Understanding why $\sqrt{x^2+y^2} \cos z=x$ and $\sqrt{x^2+y^2} \sin z=y$

Question

Consider the map $T:(0, \infty) \times \mathbb{R} \rightarrow \mathbb{R}^3$, given by $$\tag{1} T(a, b)=(a \cos b, a \sin b, b) $$ and the map $V$ defined from the image of $T$ into $(0,\infty)$ by $$\tag{2} V(x, y, z)=\left(\sqrt{x^2+y^2}, z\right) $$ My teacher uses in a proof that for any $p\in (0,\infty)$ and any $q$ in the image of $T$ the following holds: $$\tag{3} V(T(p))=p,\qquad T(V(q))=q $$ The left equality is simple to prove using $\sin^2+\cos^2=1$. Consider then an arbitrary $q=(x,y,z)$ in the image of $T$, and the right equality becomes: $$\tag{4} T(V(q))=T\left(\sqrt{x^2+y^2}, z\right)=\left(\sqrt{x^2+y^2} \cos z, \sqrt{x^2+y^2} \sin z, z\right) $$ Eq. $(3)$ then implies that we must have $$\tag{5} \sqrt{x^2+y^2} \cos z=x,\quad \sqrt{x^2+y^2} \sin z=y $$ Can someone help me understand why the relations in eq. $(5)$ hold?

Answer 1

This is because (3) on the right tells you that $T(V(q)) = q$ by setting $q=(x,y,z)$ you get $T(V(x,y,z)) = (x,y,z)$ then using the equality in (4) you get $(x,y,z) = T(V(x,y,z)) = (\sqrt{x^2+y^2}\cos{z},\sqrt{x^2+y^2}\sin{z},z)$

Looking at the components this gives you $x = \sqrt{x^2+y^2}\cos{z}$ and $y = \sqrt{x^2+y^2}\sin{z}$

This of course relies on eq. (3)

If you want to prove (3) you just have to take q in the Image of T then $q = (x,y,z) = (a \cos{b} , a \sin{b}, b)$, this is because q is not any value in $\mathbb{R}^3$ but in the image of T.
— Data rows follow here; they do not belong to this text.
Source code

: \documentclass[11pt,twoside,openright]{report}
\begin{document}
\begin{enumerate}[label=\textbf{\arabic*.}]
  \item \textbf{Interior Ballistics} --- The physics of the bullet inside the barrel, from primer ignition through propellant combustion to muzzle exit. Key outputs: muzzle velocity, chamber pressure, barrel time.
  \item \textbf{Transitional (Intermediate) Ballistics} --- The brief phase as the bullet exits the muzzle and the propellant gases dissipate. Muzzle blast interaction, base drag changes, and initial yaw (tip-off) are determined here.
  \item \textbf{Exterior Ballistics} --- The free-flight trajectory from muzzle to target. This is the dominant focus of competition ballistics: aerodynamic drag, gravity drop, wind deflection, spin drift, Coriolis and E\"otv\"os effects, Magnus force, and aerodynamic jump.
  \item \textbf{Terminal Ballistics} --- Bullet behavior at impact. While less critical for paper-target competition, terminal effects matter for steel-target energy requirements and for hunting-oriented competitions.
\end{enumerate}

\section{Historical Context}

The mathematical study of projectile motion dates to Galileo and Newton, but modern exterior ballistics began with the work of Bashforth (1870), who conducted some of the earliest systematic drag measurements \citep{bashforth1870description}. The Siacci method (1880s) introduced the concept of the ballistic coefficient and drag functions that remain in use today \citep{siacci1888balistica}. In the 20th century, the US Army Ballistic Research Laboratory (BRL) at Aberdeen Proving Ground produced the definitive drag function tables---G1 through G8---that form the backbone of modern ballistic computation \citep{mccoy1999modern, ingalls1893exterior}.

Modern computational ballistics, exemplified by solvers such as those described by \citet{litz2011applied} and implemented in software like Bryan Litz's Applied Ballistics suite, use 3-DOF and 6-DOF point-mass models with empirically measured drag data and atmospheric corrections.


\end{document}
This gives you by (4) that $T(V(q)) = (\sqrt{(a \cos{b})^2+(a \sin{b})^2}\cos{b},\sqrt{(a \cos{b})^2+(a \sin{b})^2}\sin{b},b)$ Now $sin^2 + cos ^2 = 1$ gives you by the distributivity ($(a \cos{b})^2+(a \sin{b})^2 = a^2*((\cos{b})^2+(\sin{b})^2$) $T(V(q)) = (\sqrt{a^2}\cos{b},\sqrt{a^2}\sin{b},b) = (a\cos{b},a\sin{b},b)$